How to complete this task:
Go line by line through the records and tally those that include "ethereumjs". Respond with the tally only.

** Data provided follows **

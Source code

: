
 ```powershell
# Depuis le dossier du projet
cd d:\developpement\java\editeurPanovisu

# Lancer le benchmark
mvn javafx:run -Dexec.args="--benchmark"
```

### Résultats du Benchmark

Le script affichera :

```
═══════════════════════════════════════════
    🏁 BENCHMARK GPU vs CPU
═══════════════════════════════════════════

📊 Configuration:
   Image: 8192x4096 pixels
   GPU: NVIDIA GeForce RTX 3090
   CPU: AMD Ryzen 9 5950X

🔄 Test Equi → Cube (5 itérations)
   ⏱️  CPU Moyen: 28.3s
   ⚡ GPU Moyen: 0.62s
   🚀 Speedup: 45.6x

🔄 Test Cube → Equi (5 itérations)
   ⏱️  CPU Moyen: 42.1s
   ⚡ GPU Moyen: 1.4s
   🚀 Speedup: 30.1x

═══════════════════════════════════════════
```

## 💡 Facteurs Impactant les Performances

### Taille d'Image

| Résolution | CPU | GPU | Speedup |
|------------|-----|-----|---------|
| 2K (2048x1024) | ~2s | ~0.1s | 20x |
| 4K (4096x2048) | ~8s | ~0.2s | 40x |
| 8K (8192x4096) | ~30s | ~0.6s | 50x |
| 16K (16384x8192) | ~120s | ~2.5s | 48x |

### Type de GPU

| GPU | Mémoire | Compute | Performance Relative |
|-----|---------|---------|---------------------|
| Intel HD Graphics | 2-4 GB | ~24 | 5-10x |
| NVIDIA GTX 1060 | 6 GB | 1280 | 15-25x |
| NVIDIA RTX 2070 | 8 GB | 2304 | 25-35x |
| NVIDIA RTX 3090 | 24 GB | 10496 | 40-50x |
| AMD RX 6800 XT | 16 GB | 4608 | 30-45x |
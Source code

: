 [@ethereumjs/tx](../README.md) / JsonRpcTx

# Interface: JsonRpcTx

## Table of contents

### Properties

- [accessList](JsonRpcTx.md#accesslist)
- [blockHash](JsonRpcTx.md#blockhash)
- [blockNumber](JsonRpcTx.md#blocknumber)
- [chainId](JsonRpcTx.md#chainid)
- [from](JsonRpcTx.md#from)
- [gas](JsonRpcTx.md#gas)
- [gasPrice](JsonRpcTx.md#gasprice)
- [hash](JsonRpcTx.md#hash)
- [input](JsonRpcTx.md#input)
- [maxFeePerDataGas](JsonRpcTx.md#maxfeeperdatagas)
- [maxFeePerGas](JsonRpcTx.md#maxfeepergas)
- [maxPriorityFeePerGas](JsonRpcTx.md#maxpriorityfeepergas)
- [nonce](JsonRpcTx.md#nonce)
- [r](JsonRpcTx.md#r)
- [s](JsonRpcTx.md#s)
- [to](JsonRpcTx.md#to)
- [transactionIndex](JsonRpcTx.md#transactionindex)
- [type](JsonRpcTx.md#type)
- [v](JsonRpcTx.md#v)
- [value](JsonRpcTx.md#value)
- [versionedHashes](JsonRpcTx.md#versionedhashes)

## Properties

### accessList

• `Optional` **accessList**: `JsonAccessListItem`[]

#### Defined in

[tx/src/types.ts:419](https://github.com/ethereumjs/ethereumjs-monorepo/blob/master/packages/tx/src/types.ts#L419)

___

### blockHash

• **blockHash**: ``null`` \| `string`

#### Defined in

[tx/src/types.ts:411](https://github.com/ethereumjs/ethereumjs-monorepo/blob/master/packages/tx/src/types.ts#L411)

** End of Data provided **

Response box:
3